*Task directions*. Write each entry out again, exactly as it is written.
── Provided data
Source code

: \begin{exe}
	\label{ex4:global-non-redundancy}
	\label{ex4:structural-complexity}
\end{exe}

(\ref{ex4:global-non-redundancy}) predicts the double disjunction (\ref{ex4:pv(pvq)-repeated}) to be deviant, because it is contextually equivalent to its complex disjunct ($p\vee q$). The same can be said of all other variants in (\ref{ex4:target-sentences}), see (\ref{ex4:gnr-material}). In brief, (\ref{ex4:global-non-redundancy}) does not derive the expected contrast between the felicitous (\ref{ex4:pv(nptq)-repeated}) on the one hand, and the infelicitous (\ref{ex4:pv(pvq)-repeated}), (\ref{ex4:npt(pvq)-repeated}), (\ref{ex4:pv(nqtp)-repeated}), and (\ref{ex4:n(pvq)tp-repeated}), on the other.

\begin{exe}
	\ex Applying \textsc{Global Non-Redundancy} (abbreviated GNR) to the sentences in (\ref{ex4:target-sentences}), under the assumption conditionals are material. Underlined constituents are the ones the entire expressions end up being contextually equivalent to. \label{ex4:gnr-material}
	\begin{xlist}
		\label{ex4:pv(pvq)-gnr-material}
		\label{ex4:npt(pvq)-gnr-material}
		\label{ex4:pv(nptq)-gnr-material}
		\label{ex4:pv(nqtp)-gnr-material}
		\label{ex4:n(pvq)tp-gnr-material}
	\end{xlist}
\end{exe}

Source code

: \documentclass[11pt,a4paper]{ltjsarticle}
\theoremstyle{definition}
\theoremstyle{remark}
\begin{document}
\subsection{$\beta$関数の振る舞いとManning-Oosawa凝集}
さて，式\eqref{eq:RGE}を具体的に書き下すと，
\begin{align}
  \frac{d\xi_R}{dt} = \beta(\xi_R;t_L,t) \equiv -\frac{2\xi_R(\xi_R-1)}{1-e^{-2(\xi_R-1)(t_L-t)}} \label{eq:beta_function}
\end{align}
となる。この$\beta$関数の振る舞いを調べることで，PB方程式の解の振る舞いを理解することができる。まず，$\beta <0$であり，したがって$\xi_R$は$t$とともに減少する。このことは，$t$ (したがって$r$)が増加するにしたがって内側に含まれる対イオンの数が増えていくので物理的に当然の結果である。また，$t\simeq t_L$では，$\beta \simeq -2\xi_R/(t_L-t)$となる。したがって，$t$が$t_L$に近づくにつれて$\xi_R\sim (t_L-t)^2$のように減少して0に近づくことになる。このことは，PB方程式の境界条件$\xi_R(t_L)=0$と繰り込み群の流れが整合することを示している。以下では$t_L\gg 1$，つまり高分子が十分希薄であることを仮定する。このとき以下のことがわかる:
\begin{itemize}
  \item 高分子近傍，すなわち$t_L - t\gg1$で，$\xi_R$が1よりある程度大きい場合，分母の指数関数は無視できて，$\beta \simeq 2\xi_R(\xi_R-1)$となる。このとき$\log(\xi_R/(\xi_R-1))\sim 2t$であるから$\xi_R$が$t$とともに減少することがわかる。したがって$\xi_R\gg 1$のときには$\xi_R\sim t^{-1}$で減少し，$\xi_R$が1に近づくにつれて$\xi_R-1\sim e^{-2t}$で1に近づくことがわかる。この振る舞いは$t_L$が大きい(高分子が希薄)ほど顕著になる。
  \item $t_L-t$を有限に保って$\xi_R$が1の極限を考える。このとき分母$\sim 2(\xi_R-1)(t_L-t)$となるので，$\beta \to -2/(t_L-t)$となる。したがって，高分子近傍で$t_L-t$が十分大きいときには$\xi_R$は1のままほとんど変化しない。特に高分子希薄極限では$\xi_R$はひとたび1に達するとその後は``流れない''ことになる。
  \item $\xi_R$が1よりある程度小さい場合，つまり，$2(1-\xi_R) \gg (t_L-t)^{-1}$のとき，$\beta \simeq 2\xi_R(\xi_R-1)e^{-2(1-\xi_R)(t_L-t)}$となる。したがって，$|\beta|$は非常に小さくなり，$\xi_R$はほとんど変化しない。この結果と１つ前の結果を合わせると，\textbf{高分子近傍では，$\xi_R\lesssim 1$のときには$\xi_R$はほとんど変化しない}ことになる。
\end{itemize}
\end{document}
────
*Finished task*.
Source code

: \begin{exe}
	\label{ex4:global-non-redundancy}
	\label{ex4:structural-complexity}
\end{exe}

(\ref{ex4:global-non-redundancy}) predicts the double disjunction (\ref{ex4:pv(pvq)-repeated}) to be deviant, because it is contextually equivalent to its complex disjunct ($p\vee q$). The same can be said of all other variants in (\ref{ex4:target-sentences}), see (\ref{ex4:gnr-material}). In brief, (\ref{ex4:global-non-redundancy}) does not derive the expected contrast between the felicitous (\ref{ex4:pv(nptq)-repeated}) on the one hand, and the infelicitous (\ref{ex4:pv(pvq)-repeated}), (\ref{ex4:npt(pvq)-repeated}), (\ref{ex4:pv(nqtp)-repeated}), and (\ref{ex4:n(pvq)tp-repeated}), on the other.

\begin{exe}
	\ex Applying \textsc{Global Non-Redundancy} (abbreviated GNR) to the sentences in (\ref{ex4:target-sentences}), under the assumption conditionals are material. Underlined constituents are the ones the entire expressions end up being contextually equivalent to. \label{ex4:gnr-material}
	\begin{xlist}
		\label{ex4:pv(pvq)-gnr-material}
		\label{ex4:npt(pvq)-gnr-material}
		\label{ex4:pv(nptq)-gnr-material}
		\label{ex4:pv(nqtp)-gnr-material}
		\label{ex4:n(pvq)tp-gnr-material}
	\end{xlist}
\end{exe}

Source code

: \documentclass[11pt,a4paper]{ltjsarticle}
\theoremstyle{definition}
\theoremstyle{remark}
\begin{document}
\subsection{$\beta$関数の振る舞いとManning-Oosawa凝集}
さて，式\eqref{eq:RGE}を具体的に書き下すと，
\begin{align}
  \frac{d\xi_R}{dt} = \beta(\xi_R;t_L,t) \equiv -\frac{2\xi_R(\xi_R-1)}{1-e^{-2(\xi_R-1)(t_L-t)}} \label{eq:beta_function}
\end{align}
となる。この$\beta$関数の振る舞いを調べることで，PB方程式の解の振る舞いを理解することができる。まず，$\beta <0$であり，したがって$\xi_R$は$t$とともに減少する。このことは，$t$ (したがって$r$)が増加するにしたがって内側に含まれる対イオンの数が増えていくので物理的に当然の結果である。また，$t\simeq t_L$では，$\beta \simeq -2\xi_R/(t_L-t)$となる。したがって，$t$が$t_L$に近づくにつれて$\xi_R\sim (t_L-t)^2$のように減少して0に近づくことになる。このことは，PB方程式の境界条件$\xi_R(t_L)=0$と繰り込み群の流れが整合することを示している。以下では$t_L\gg 1$，つまり高分子が十分希薄であることを仮定する。このとき以下のことがわかる:
\begin{itemize}
  \item 高分子近傍，すなわち$t_L - t\gg1$で，$\xi_R$が1よりある程度大きい場合，分母の指数関数は無視できて，$\beta \simeq 2\xi_R(\xi_R-1)$となる。このとき$\log(\xi_R/(\xi_R-1))\sim 2t$であるから$\xi_R$が$t$とともに減少することがわかる。したがって$\xi_R\gg 1$のときには$\xi_R\sim t^{-1}$で減少し，$\xi_R$が1に近づくにつれて$\xi_R-1\sim e^{-2t}$で1に近づくことがわかる。この振る舞いは$t_L$が大きい(高分子が希薄)ほど顕著になる。
  \item $t_L-t$を有限に保って$\xi_R$が1の極限を考える。このとき分母$\sim 2(\xi_R-1)(t_L-t)$となるので，$\beta \to -2/(t_L-t)$となる。したがって，高分子近傍で$t_L-t$が十分大きいときには$\xi_R$は1のままほとんど変化しない。特に高分子希薄極限では$\xi_R$はひとたび1に達するとその後は``流れない''ことになる。
  \item $\xi_R$が1よりある程度小さい場合，つまり，$2(1-\xi_R) \gg (t_L-t)^{-1}$のとき，$\beta \simeq 2\xi_R(\xi_R-1)e^{-2(1-\xi_R)(t_L-t)}$となる。したがって，$|\beta|$は非常に小さくなり，$\xi_R$はほとんど変化しない。この結果と１つ前の結果を合わせると，\textbf{高分子近傍では，$\xi_R\lesssim 1$のときには$\xi_R$はほとんど変化しない}ことになる。
\end{itemize}
\end{document}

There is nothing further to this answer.